The Ides of March: el precio de la ambición en la política
Fernando Alvarez del Castillo

George Clooney vuelve a demostrar, con su cuarta película como director, que el cine político puede ser tan tenso como un drama de espías sin necesidad de un solo disparo. The Ides of March es una disección quirúrgica del idealismo político y de cómo este se desintegra frente a la maquinaria implacable de una campaña presidencial. Clooney, además de dirigir, coescribe el guion junto a Grant Heslov y Beau Willimon, este último autor de la obra teatral Farragut North, en la que se basa la cinta, logrando un relato compacto, elegante y profundamente cínico sobre el poder y sus costos morales.

La historia sigue a Stephen Meyers (Ryan Gosling), un joven y brillante estratega de comunicación que trabaja para la campaña del gobernador Mike Morris (interpretado por el propio Clooney), un candidato demócrata carismático que parece representar todo lo que la política estadounidense necesita: honestidad, convicción y una visión progresista genuina. Sin embargo, a medida que Stephen se adentra en las entrañas de la campaña entre reuniones secretas, filtraciones a la prensa y decisiones que se toman en la sombra, descubre que ni su candidato ni el sistema que lo rodea son inmunes a la corrupción. Lo que comienza como una historia de ambición profesional se transforma en una fábula moral sobre la pérdida de la inocencia.

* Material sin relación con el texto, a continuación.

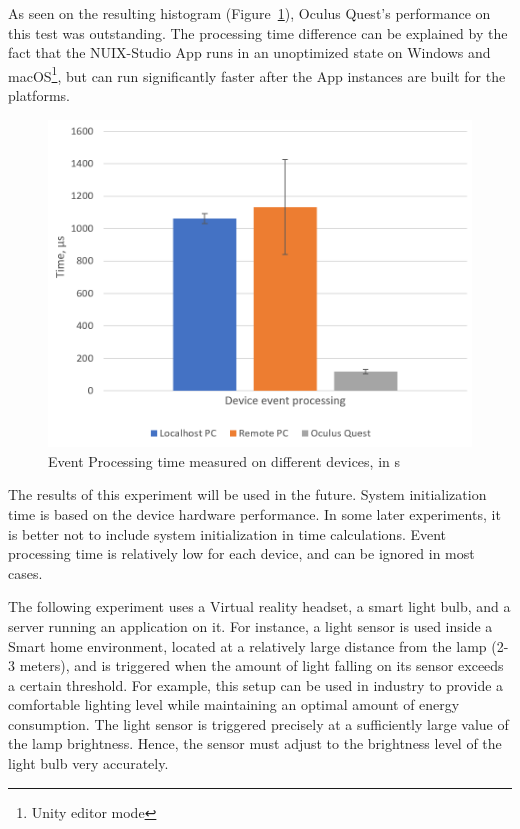 As seen on the resulting histogram (Figure~\ref{fig:EventProcessingTime-figure}), Oculus Quest's performance on this test was outstanding. The processing time difference can be explained by the fact that the NUIX-Studio App runs in an unoptimized state on Windows and macOS\footnote{Unity editor mode}, but can run significantly faster after the App instances are built for the platforms.

\begin{figure}
  \centering
  \includegraphics[width = 0.9 \linewidth]{figures/EventProcessingTime.png}
  \caption{Event Processing time measured on different devices, in \textmu{}s}
  \label{fig:EventProcessingTime-figure}
\end{figure}

The results of this experiment will be used in the future. System initialization time is based on the device hardware performance. In some later experiments, it is better not to include system initialization in time calculations. Event processing time is relatively low for each device, and can be ignored in most cases.

The following experiment uses a Virtual reality headset, a smart light bulb, and a server running an application on it. For instance, a light sensor is used inside a Smart home environment, located at a relatively large distance from the lamp (2-3 meters), and is triggered when the amount of light falling on its sensor exceeds a certain threshold. For example, this setup can be used in industry to provide a comfortable lighting level while maintaining an optimal amount of energy consumption. The light sensor is triggered precisely at a sufficiently large value of the lamp brightness. Hence, the sensor must adjust to the brightness level of the light bulb very accurately.

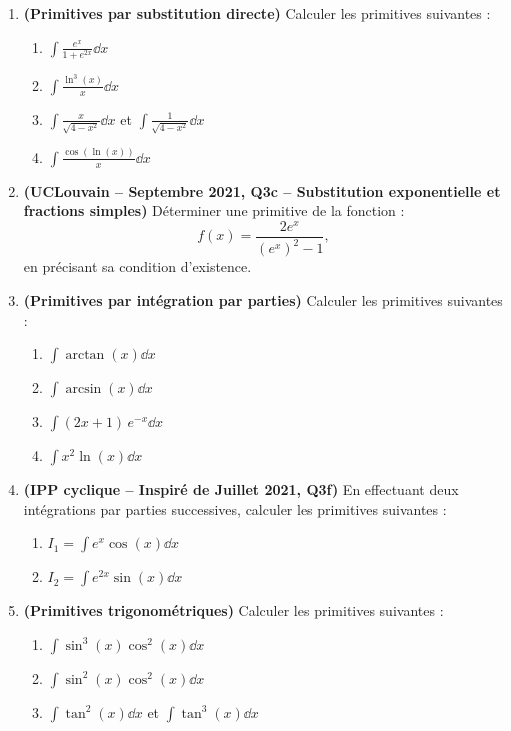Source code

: \begin{enumerate}[label=\textbf{Exercice 6.\arabic* --}]
    \item \textbf{(Primitives par substitution directe)} Calculer les primitives suivantes :
    \begin{enumerate}
        \item $\displaystyle\int \frac{e^x}{1 + e^{2x}}\dd x$
        \item $\displaystyle\int \frac{\ln^3(x)}{x}\dd x$
        \item $\displaystyle\int \frac{x}{\sqrt{4 - x^2}}\dd x$ \quad et \quad $\displaystyle\int \frac{1}{\sqrt{4 - x^2}}\dd x$
        \item $\displaystyle\int \frac{\cos(\ln(x))}{x}\dd x$
    \end{enumerate}

    \item \textbf{(UCLouvain -- Septembre 2021, Q3c -- Substitution exponentielle et fractions simples)} Déterminer une primitive de la fonction :
    \[
        f(x) = \frac{2e^x}{(e^x)^2 - 1},
    \]
    en précisant sa condition d'existence.

    \item \textbf{(Primitives par intégration par parties)} Calculer les primitives suivantes :
    \begin{enumerate}
        \item $\displaystyle\int \arctan(x)\dd x$
        \item $\displaystyle\int \arcsin(x)\dd x$
        \item $\displaystyle\int (2x + 1)\,e^{-x}\dd x$
        \item $\displaystyle\int x^2\ln(x)\dd x$
    \end{enumerate}

    \item \textbf{(IPP cyclique -- Inspiré de Juillet 2021, Q3f)} En effectuant deux intégrations par parties successives, calculer les primitives suivantes :
    \begin{enumerate}
        \item $I_1 = \displaystyle\int e^x\cos(x)\dd x$
        \item $I_2 = \displaystyle\int e^{2x}\sin(x)\dd x$
    \end{enumerate}

    \item \textbf{(Primitives trigonométriques)} Calculer les primitives suivantes :
    \begin{enumerate}
        \item $\displaystyle\int \sin^3(x)\cos^2(x)\dd x$
        \item $\displaystyle\int \sin^2(x)\cos^2(x)\dd x$
        \item $\displaystyle\int \tan^2(x)\dd x$ \quad et \quad $\displaystyle\int \tan^3(x)\dd x$
    \end{enumerate}


\end{enumerate}
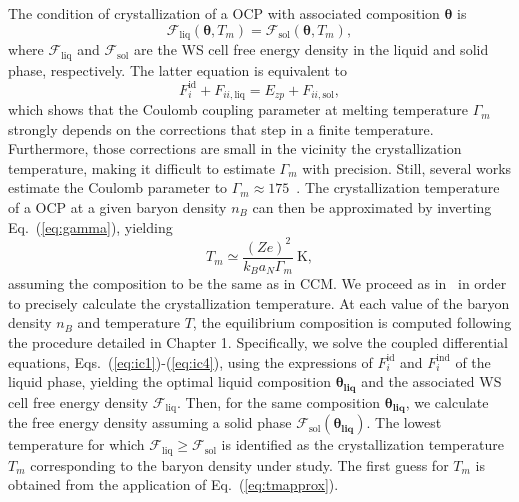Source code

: The condition of crystallization of a OCP with associated composition 
$\bm{\theta}$ is 
%
\begin{equation}
  \mathcal{F}_{\text{liq}}(\bm{\theta}, T_m) 
  = \mathcal{F}_{\text{sol}}(\bm{\theta}, T_m),\label{eq:tmocp}
\end{equation}
%
where $\mathcal{F}_\text{liq}$ and $\mathcal{F}_\text{sol}$ are the WS cell
free energy density in the liquid and solid phase, respectively.
The latter equation is equivalent to
%
\begin{equation}
  F_i^{\text{id}} + F_{ii,\text{liq}} = E_{zp} + F_{ii,\text{sol}},
\end{equation}
%
which shows that the Coulomb coupling parameter at melting
temperature $\Gamma_m$ strongly depends on the corrections that step in a
finite temperature. Furthermore, those corrections are small in the vicinity
the crystallization temperature, making it difficult to estimate $\Gamma_m$
with precision. Still, several works estimate the Coulomb parameter to 
$\Gamma_m \approx 175$~\cite{VanHorn1969,Haensel2007}. 
The crystallization temperature of a OCP at a given baryon density $n_B$ 
can then be approximated by inverting Eq.~(\ref{eq:gamma}), yielding
%
\begin{equation}
  T_m \simeq \frac{(Ze)^2}{k_B a_N \Gamma_m} \ \text{K},\label{eq:tmapprox}
\end{equation}
%
assuming the composition to be the same as in CCM. 
%
We proceed as in~\cite{Fantina2020} in order to precisely calculate the 
crystallization temperature. At each value of the baryon density $n_B$ and 
temperature $T$, the equilibrium composition is computed following the 
procedure detailed in Chapter 1. Specifically, we solve the coupled 
differential equations, Eqs.~(\ref{eq:ic1})-(\ref{eq:ic4}), using the 
expressions of $F_{i}^{\text{id}}$ and $F_{i}^{\text{ind}}$ of the liquid 
phase, yielding the optimal liquid composition $\bm{\theta_{\text{liq}}}$ and 
the associated WS cell free energy density $\mathcal{F}_{\text{liq}}$. Then, 
for the same composition $\bm{\theta_{\text{liq}}}$, we calculate the free 
energy density assuming a solid phase 
$\mathcal{F}_{\text{sol}}(\bm{\theta_{\text{liq}}})$. The lowest temperature 
for which $\mathcal{F}_{\text{liq}} \geq \mathcal{F}_{\text{sol}}$ is 
identified as the crystallization temperature $T_m$ corresponding to the 
baryon density under study. The first guess for $T_m$ is obtained from the
application of Eq.~(\ref{eq:tmapprox}).

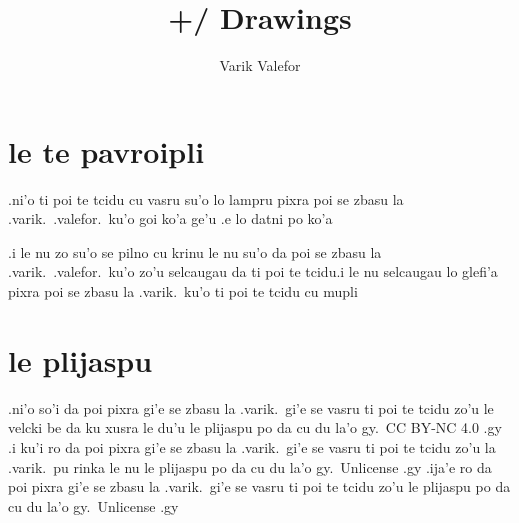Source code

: \documentclass{report}
\title{+/ Drawings}
\author{Varik Valefor}
\begin{document}
\maketitle{}
\tableofcontents{}
\chapter{le te pavroipli}
.ni'o ti poi te tcidu cu vasru su'o lo lampru pixra poi se zbasu la .varik.\ .valefor.\ ku'o goi ko'a ge'u .e lo datni po ko'a

.i le nu zo su'o se pilno cu krinu le nu su'o da poi se zbasu la .varik.\ .valefor.\ ku'o zo'u selcaugau da ti poi te tcidu\@  .i le nu selcaugau lo glefi'a pixra poi se zbasu la .varik.\ ku'o ti poi te tcidu cu mupli

\chapter{le plijaspu}
.ni'o so'i da poi pixra gi'e se zbasu la .varik.\ gi'e se vasru ti poi te tcidu zo'u le velcki be da ku xusra le du'u le plijaspu po da cu du la'o gy.\ CC BY-NC 4.0 .gy  .i ku'i ro da poi pixra gi'e se zbasu la .varik.\ gi'e se vasru ti poi te tcidu zo'u la .varik.\ pu rinka le nu le plijaspu po da cu du la'o gy.\ Unlicense .gy  .ija'e ro da poi pixra gi'e se zbasu la .varik.\ gi'e se vasru ti poi te tcidu zo'u le plijaspu po da cu du la'o gy.\ Unlicense .gy
\end{document}
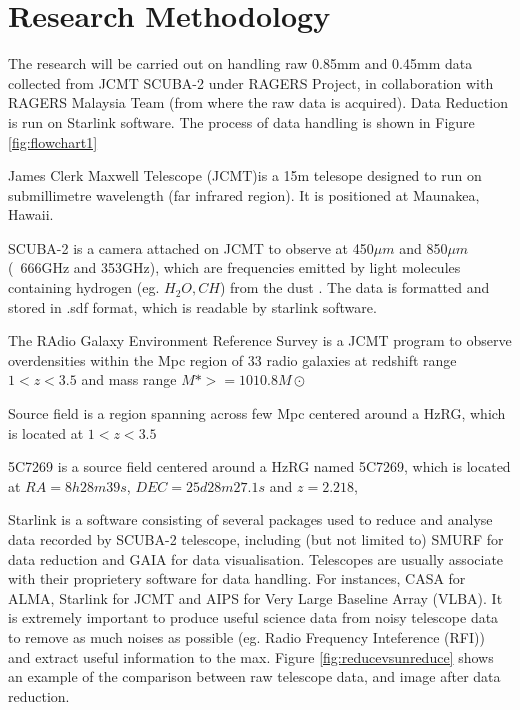 \documentclass{article}
\begin{document}
\section{Research Methodology}

The research will be carried out on handling raw 0.85mm and 0.45mm data collected from JCMT SCUBA-2 under RAGERS Project, in collaboration with RAGERS Malaysia Team (from where the raw data is acquired). Data Reduction is run on Starlink software. The process of data handling is shown in Figure \ref{fig:flowchart1}
\medskip

\noindent James Clerk Maxwell Telescope (JCMT)is a 15m telesope designed to run on submillimetre wavelength (far infrared region). It is positioned at Maunakea, Hawaii.
\medskip

\noindent SCUBA-2 is a camera attached on JCMT to observe at 450$\mu m$ and 850$\mu m$ (~666GHz and 353GHz), which are frequencies emitted by light molecules containing hydrogen (eg. $H_2O,CH$) from the dust \parencite{Phillips2013}. The data is formatted and stored in .sdf format, which is readable by starlink software.
\medskip

\noindent The RAdio Galaxy Environment Reference Survey is a JCMT program to observe overdensities within the Mpc region of 33 radio galaxies at redshift range $1 < z < 3.5$ and mass range $M\ast >=1010.8M\odot $ \parencite{Ragers2021}
\medskip

\noindent Source field is a region spanning across few Mpc centered around a HzRG, which is located at $1 < z < 3.5$ 
\medskip

\noindent 5C7269 is a source field centered around a HzRG named 5C7269, which is located at $RA = 8h28m39s$, $DEC = 25d28m27.1s$ and $z = 2.218$, 
\medskip

\noindent Starlink is a software consisting of several packages used to reduce and analyse data recorded by SCUBA-2 telescope, including (but not limited to) SMURF for data reduction and GAIA for data visualisation. Telescopes are usually associate with their proprietery software for data handling. For instances, CASA for ALMA, Starlink for JCMT and AIPS for Very Large Baseline Array (VLBA). It is extremely important to produce useful science data from noisy telescope data to remove as much noises as possible (eg. Radio Frequency Inteference (RFI)) and extract useful information to the max. Figure \ref{fig:reducevsunreduce} shows an example of the comparison between raw telescope data, and image after data reduction.
\end{document}
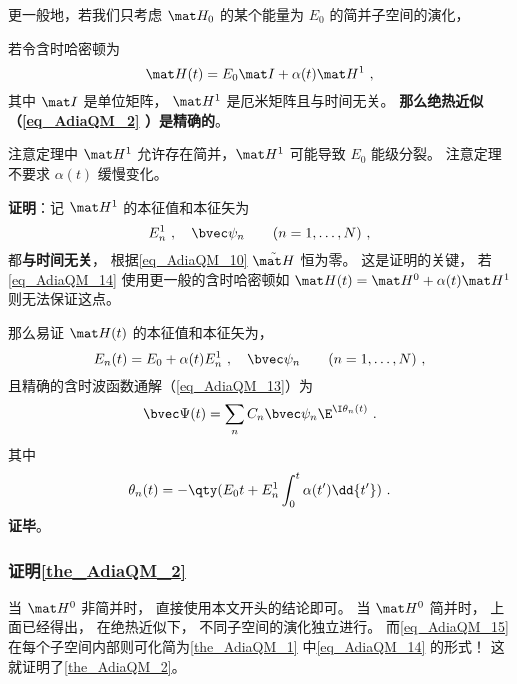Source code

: 更一般地，若我们只考虑 $\mat H_0$ 的某个能量为 $E_0$ 的简并子空间的演化，
\begin{theorem}{}\label{the_AdiaQM_1}
若令含时哈密顿为
\begin{equation}\label{eq_AdiaQM_14}
\mat H(t) = E_0\mat I + \alpha(t) \mat H^1~,
\end{equation}
其中 $\mat I$ 是单位矩阵， $\mat H^1$ 是厄米矩阵且与时间无关。 \textbf{那么绝热近似（\autoref{eq_AdiaQM_2} ）是精确的}。
\end{theorem}
注意定理中 $\mat H^1$ 允许存在简并，$\mat H^1$ 可能导致 $E_0$ 能级分裂。 注意定理不要求 $\alpha(t)$ 缓慢变化。

\textbf{证明}：记 $\mat H^1$ 的本征值和本征矢为
\begin{equation}
E_n^1~, \quad \bvec\psi_n \qquad (n=1,\dots,N)~,
\end{equation}
都\textbf{与时间无关}， 根据\autoref{eq_AdiaQM_10} $\tilde{\mat H}$ 恒为零。 这是证明的关键， 若\autoref{eq_AdiaQM_14} 使用更一般的含时哈密顿如 $\mat H(t) = \mat H^0 + \alpha(t) \mat H^1$ 则无法保证这点。

那么易证 $\mat H(t)$ 的本征值和本征矢为，
\begin{equation}
E_n(t) = E_0 + \alpha(t) E_n^1~, \quad \bvec\psi_n \qquad (n=1,\dots,N)~,
\end{equation}
且精确的含时波函数通解（\autoref{eq_AdiaQM_13}）为
\begin{equation}
\bvec \Psi(t) = \sum_n C_n \bvec\psi_n \E^{\I\theta_n(t)}~.
\end{equation}
其中
\begin{equation}
\theta_n(t) = -\qty(E_0 t + E_n^1 \int_0^t\alpha(t')\dd{t'})~.
\end{equation}
\textbf{证毕}。

\subsubsection{证明\autoref{the_AdiaQM_2} }
当 $\mat H^0$ 非简并时， 直接使用本文开头的结论即可。 当 $\mat H^0$ 简并时， 上面已经得出， 在绝热近似下， 不同子空间的演化独立进行。 而\autoref{eq_AdiaQM_15} 在每个子空间内部则可化简为\autoref{the_AdiaQM_1} 中\autoref{eq_AdiaQM_14} 的形式！ 这就证明了\autoref{the_AdiaQM_2}。
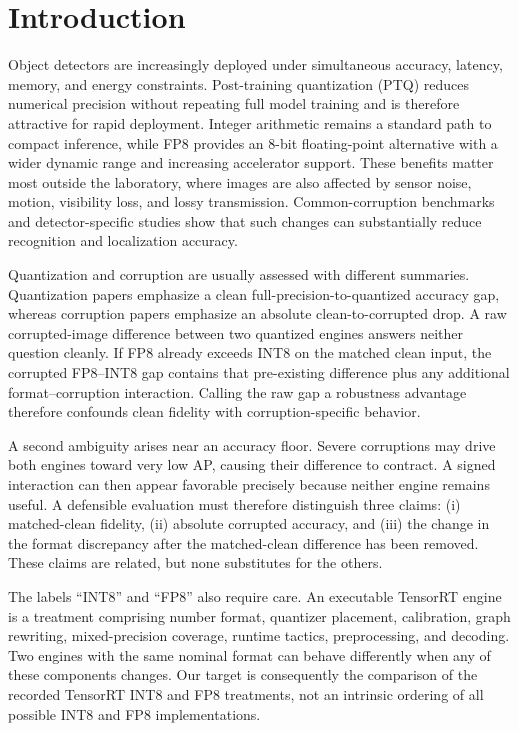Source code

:\section{Introduction}
\label{sec:introduction}

Object detectors are increasingly deployed under simultaneous accuracy,
latency, memory, and energy constraints. Post-training quantization (PTQ)
reduces numerical precision without repeating full model training and is
therefore attractive for rapid deployment\citep{jacob2018integer,banner2019post}.
Integer arithmetic remains a standard path to compact inference, while FP8
provides an 8-bit floating-point alternative with a wider dynamic range and
increasing accelerator support\citep{micikevicius2022fp8,shen2024fp8}. These
benefits matter most outside the laboratory, where images are also affected by
sensor noise, motion, visibility loss, and lossy transmission. Common-corruption
benchmarks and detector-specific studies show that such changes can substantially
reduce recognition and localization accuracy\citep{hendrycks2019corruptions,
michaelis2019detectorrobustness,liu2024realworldcorruptions}.

Quantization and corruption are usually assessed with different summaries.
Quantization papers emphasize a clean full-precision-to-quantized accuracy gap,
whereas corruption papers emphasize an absolute clean-to-corrupted drop. A raw
corrupted-image difference between two quantized engines answers neither
question cleanly. If FP8 already exceeds INT8 on the matched clean input, the
corrupted FP8--INT8 gap contains that pre-existing difference plus any additional
format--corruption interaction. Calling the raw gap a robustness advantage
therefore confounds clean fidelity with corruption-specific behavior.

A second ambiguity arises near an accuracy floor. Severe corruptions may drive
both engines toward very low AP, causing their difference to contract. A signed
interaction can then appear favorable precisely because neither engine remains
useful. A defensible evaluation must therefore distinguish three claims:
(i) matched-clean fidelity, (ii) absolute corrupted accuracy, and (iii) the
change in the format discrepancy after the matched-clean difference has been
removed. These claims are related, but none substitutes for the others.

The labels ``INT8'' and ``FP8'' also require care. An executable TensorRT engine
is a treatment comprising number format, quantizer placement, calibration,
graph rewriting, mixed-precision coverage, runtime tactics, preprocessing, and
decoding. Two engines with the same nominal format can behave differently when
any of these components changes. Our target is consequently the comparison of
the recorded TensorRT INT8 and FP8 treatments, not an intrinsic ordering of all
possible INT8 and FP8 implementations.

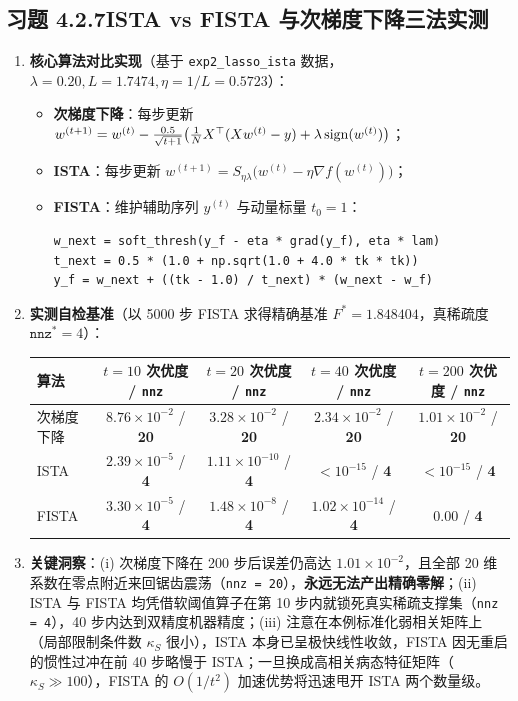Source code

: \subsection*{习题 4.2.7\quad ISTA vs FISTA 与次梯度下降三法实测}
\begin{enumerate}[label=(\arabic*), leftmargin=1.8em]
  \item \textbf{核心算法对比实现}（基于 \texttt{exp2\_lasso\_ista} 数据，$\lambda = 0.20, L = 1.7474, \eta = 1/L = 0.5723$）：
  \begin{itemize}
    \item \textbf{次梯度下降}：每步更新 $w^{(t+1)} = w^{(t)} - \frac{0.5}{\sqrt{t+1}}\big(\frac{1}{N}X^\top(Xw^{(t)}-y) + \lambda\operatorname{sign}(w^{(t)})\big)$；
    \item \textbf{ISTA}：每步更新 $w^{(t+1)} = S_{\eta\lambda}\big(w^{(t)} - \eta\nabla f(w^{(t)})\big)$；
    \item \textbf{FISTA}：维护辅助序列 $y^{(t)}$ 与动量标量 $t_0 = 1$：
    \begin{lstlisting}
w_next = soft_thresh(y_f - eta * grad(y_f), eta * lam)
t_next = 0.5 * (1.0 + np.sqrt(1.0 + 4.0 * tk * tk))
y_f = w_next + ((tk - 1.0) / t_next) * (w_next - w_f)
    \end{lstlisting}
  \end{itemize}
  \item \textbf{实测自检基准}（以 5000 步 FISTA 求得精确基准 $F^* = 1.848404$，真稀疏度 $\texttt{nnz}^* = 4$）：
  \begin{center}\small
  \begin{tabular}{@{}lcccc@{}}
    \toprule
    \textbf{算法} & $t=10$ 次优度 / \texttt{nnz} & $t=20$ 次优度 / \texttt{nnz} & $t=40$ 次优度 / \texttt{nnz} & $t=200$ 次优度 / \texttt{nnz} \\
    \midrule
    次梯度下降 & $8.76\times 10^{-2}$ / \textbf{20} & $3.28\times 10^{-2}$ / \textbf{20} & $2.34\times 10^{-2}$ / \textbf{20} & $1.01\times 10^{-2}$ / \textbf{20} \\
    ISTA & $2.39\times 10^{-5}$ / \textbf{4} & $1.11\times 10^{-10}$ / \textbf{4} & $<10^{-15}$ / \textbf{4} & $<10^{-15}$ / \textbf{4} \\
    FISTA & $3.30\times 10^{-5}$ / \textbf{4} & $1.48\times 10^{-8}$ / \textbf{4} & $1.02\times 10^{-14}$ / \textbf{4} & $0.00$ / \textbf{4} \\
    \bottomrule
  \end{tabular}
  \end{center}
  \item \textbf{关键洞察}：(i) 次梯度下降在 200 步后误差仍高达 $1.01\times 10^{-2}$，且全部 20 维系数在零点附近来回锯齿震荡（\texttt{nnz = 20}），\textbf{永远无法产出精确零解}；(ii) ISTA 与 FISTA 均凭借软阈值算子在第 10 步内就锁死真实稀疏支撑集（\texttt{nnz = 4}），40 步内达到双精度机器精度；(iii) 注意在本例标准化弱相关矩阵上（局部限制条件数 $\kappa_S$ 很小），ISTA 本身已呈极快线性收敛，FISTA 因无重启的惯性过冲在前 40 步略慢于 ISTA；一旦换成高相关病态特征矩阵（$\kappa_S \gg 100$），FISTA 的 $O(1/t^2)$ 加速优势将迅速甩开 ISTA 两个数量级。
\end{enumerate}

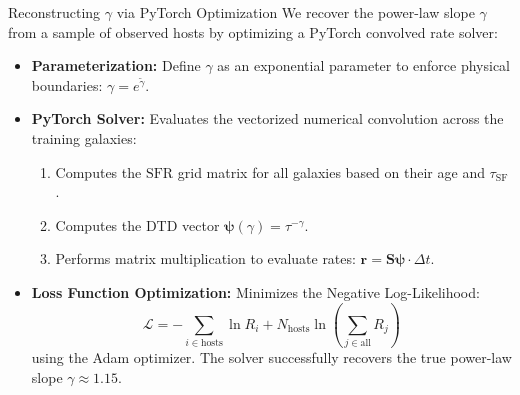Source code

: \documentclass[9pt]{beamer}
\begin{document}
\begin{frame}{Reconstructing $\gamma$ via PyTorch Optimization}
  We recover the power-law slope $\gamma$ from a sample of observed hosts by optimizing a PyTorch convolved rate solver:
  \begin{itemize}
    \item \textbf{Parameterization:} Define $\gamma$ as an exponential parameter to enforce physical boundaries: $\gamma = e^{\tilde{\gamma}}$.
    \item \textbf{PyTorch Solver:} Evaluates the vectorized numerical convolution across the training galaxies:
      \begin{enumerate}
        \item Computes the $\text{SFR}$ grid matrix for all galaxies based on their age and $\tau_{\text{SF}}$.
        \item Computes the DTD vector $\boldsymbol{\psi}(\gamma) = \tau^{-\gamma}$.
        \item Performs matrix multiplication to evaluate rates: $\mathbf{r} = \mathbf{S} \boldsymbol{\psi} \cdot \Delta t$.
      \end{enumerate}
    \item \textbf{Loss Function Optimization:} Minimizes the Negative Log-Likelihood:
      $$\mathcal{L} = -\sum_{i \in \text{hosts}} \ln R_i + N_{\text{hosts}} \ln \left( \sum_{j \in \text{all}} R_j \right)$$
      using the Adam optimizer. The solver successfully recovers the true power-law slope $\gamma \approx 1.15$.
  \end{itemize}
\end{frame}
\end{document}
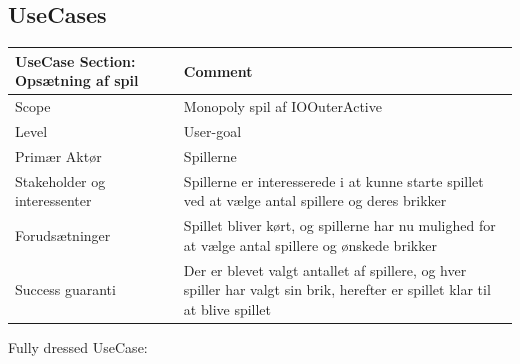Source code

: \subsection{UseCases}
\begin{center}
\begin{tabular}{ | m{10em} | m{10cm}| }
        \hline
            UseCase Section: Opsætning af spil & Comment\\
        \hline
            Scope & Monopoly spil af IOOuterActive\\
        \hline
            Level & User-goal\\
        \hline
            Primær Aktør & Spillerne\\
        \hline
            Stakeholder og interessenter & Spillerne er interesserede i at kunne starte spillet ved at vælge antal spillere og deres brikker\\
        \hline
            Forudsætninger & Spillet bliver kørt, og spillerne har nu mulighed for at vælge antal spillere og ønskede brikker\\
        \hline
            Success guaranti & Der er blevet valgt antallet af spillere, og hver spiller har valgt sin brik, herefter er spillet klar til at blive spillet\\
        \hline
    \end{tabular}
\end{center}
\pagebreak
Fully dressed UseCase:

El elenco es, sencillamente, extraordinario. Ryan Gosling entrega una de sus actuaciones más contenidas y efectivas, transmitiendo con la mirada la transformación de un hombre que pasa de la fe ciega al pragmatismo más frío. Philip Seymour Hoffman y Paul Giamatti, en los papeles de directores de campaña rivales, ofrecen un duelo actoral magnético, lleno de diálogos afilados y silencios cargados de tensión. Evan Rachel Wood aporta un matiz emocional crucial a la trama, mientras que Marisa Tomei, como periodista veterana, encarna el rol de la prensa como testigo incómodo del poder. Clooney, por su parte, se reserva un papel más limitado en pantalla, pero utiliza esa ausencia estratégica para reforzar la idea de que Morris es, ante todo, una construcción, una imagen pulida que oculta más de lo que revela.

Visualmente, la película es un ejercicio de contención elegante: tonos fríos, interiores de hotel, oficinas de campaña iluminadas artificialmente y una fotografía que privilegia los primeros planos para capturar cada gesto de duda o determinación. Clooney no necesita grandes artificios narrativos; confía en su guion y en sus actores para construir una tensión que crece de forma casi imperceptible hasta un desenlace que golpea con fuerza, no por sorpresa argumental, sino por la certeza incómoda de que todo lo que hemos visto podría ocurrir exactamente así en la realidad.

La película fue grabada en el año 2011; The Ides of March es una de esas películas políticas que trascienden su género porque, en el fondo, hablan de algo más universal: hasta dónde estamos dispuestos a llegar para conseguir lo que creemos que merecemos. Es una obra inteligente, bien escrita, impecablemente actuada y de una madurez narrativa poco común en el cine político contemporáneo. La recomiendo sin reservas, especialmente para quienes disfrutan de dramas con diálogos incisivos y personajes moralmente complejos. Una cinta que no da respuestas fáciles, y que precisamente por eso permanece en la memoria mucho después de los créditos finales.